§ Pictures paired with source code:
________________________

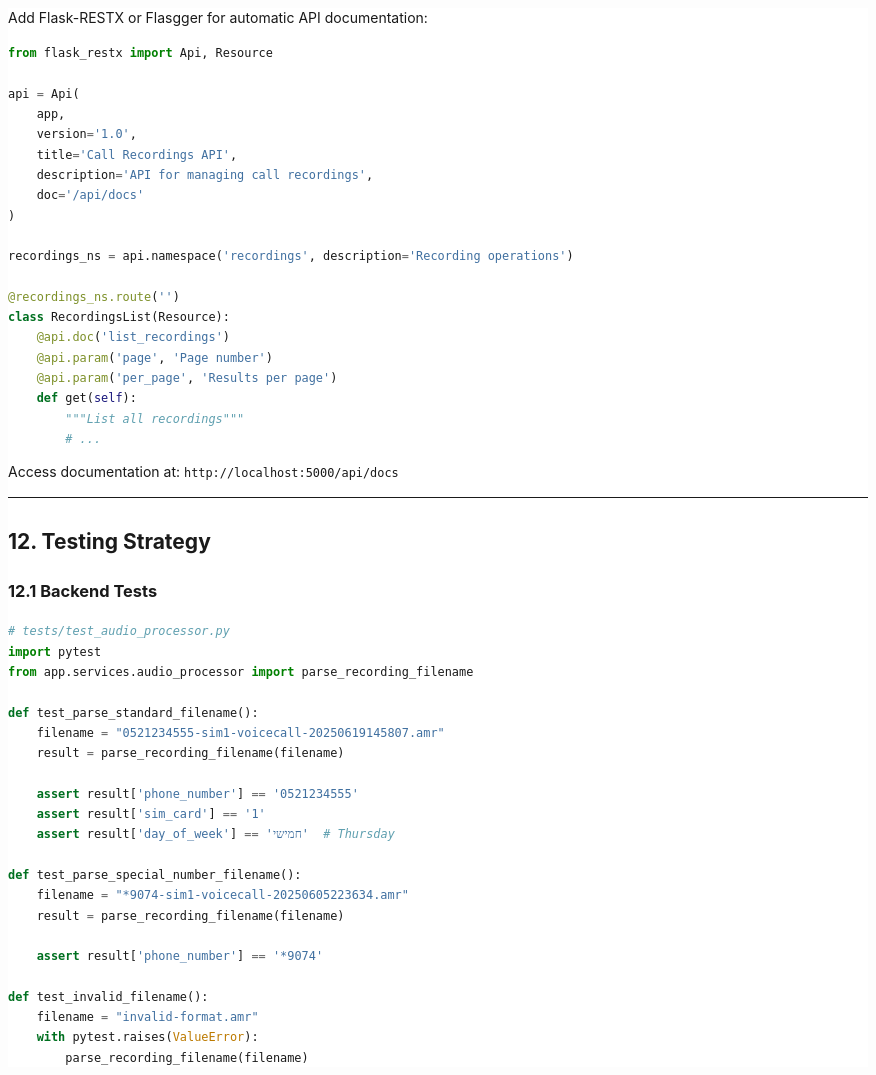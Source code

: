 Add Flask-RESTX or Flasgger for automatic API documentation:

```python
from flask_restx import Api, Resource

api = Api(
    app,
    version='1.0',
    title='Call Recordings API',
    description='API for managing call recordings',
    doc='/api/docs'
)

recordings_ns = api.namespace('recordings', description='Recording operations')

@recordings_ns.route('')
class RecordingsList(Resource):
    @api.doc('list_recordings')
    @api.param('page', 'Page number')
    @api.param('per_page', 'Results per page')
    def get(self):
        """List all recordings"""
        # ...
```

Access documentation at: `http://localhost:5000/api/docs`

---

## 12. Testing Strategy

### 12.1 Backend Tests

```python
# tests/test_audio_processor.py
import pytest
from app.services.audio_processor import parse_recording_filename

def test_parse_standard_filename():
    filename = "0521234555-sim1-voicecall-20250619145807.amr"
    result = parse_recording_filename(filename)
    
    assert result['phone_number'] == '0521234555'
    assert result['sim_card'] == '1'
    assert result['day_of_week'] == 'חמישי'  # Thursday

def test_parse_special_number_filename():
    filename = "*9074-sim1-voicecall-20250605223634.amr"
    result = parse_recording_filename(filename)
    
    assert result['phone_number'] == '*9074'

def test_invalid_filename():
    filename = "invalid-format.amr"
    with pytest.raises(ValueError):
        parse_recording_filename(filename)
```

________________________

§ What needs to be done:
Your answer should be every entry repeated exactly, minus the pictures.

§ Answer box:
Source code

: Add Flask-RESTX or Flasgger for automatic API documentation:

```python
from flask_restx import Api, Resource

api = Api(
    app,
    version='1.0',
    title='Call Recordings API',
    description='API for managing call recordings',
    doc='/api/docs'
)

recordings_ns = api.namespace('recordings', description='Recording operations')

@recordings_ns.route('')
class RecordingsList(Resource):
    @api.doc('list_recordings')
    @api.param('page', 'Page number')
    @api.param('per_page', 'Results per page')
    def get(self):
        """List all recordings"""
        # ...
```

Access documentation at: `http://localhost:5000/api/docs`

---

## 12. Testing Strategy

### 12.1 Backend Tests

```python
# tests/test_audio_processor.py
import pytest
from app.services.audio_processor import parse_recording_filename

def test_parse_standard_filename():
    filename = "0521234555-sim1-voicecall-20250619145807.amr"
    result = parse_recording_filename(filename)
    
    assert result['phone_number'] == '0521234555'
    assert result['sim_card'] == '1'
    assert result['day_of_week'] == 'חמישי'  # Thursday

def test_parse_special_number_filename():
    filename = "*9074-sim1-voicecall-20250605223634.amr"
    result = parse_recording_filename(filename)
    
    assert result['phone_number'] == '*9074'

def test_invalid_filename():
    filename = "invalid-format.amr"
    with pytest.raises(ValueError):
        parse_recording_filename(filename)
```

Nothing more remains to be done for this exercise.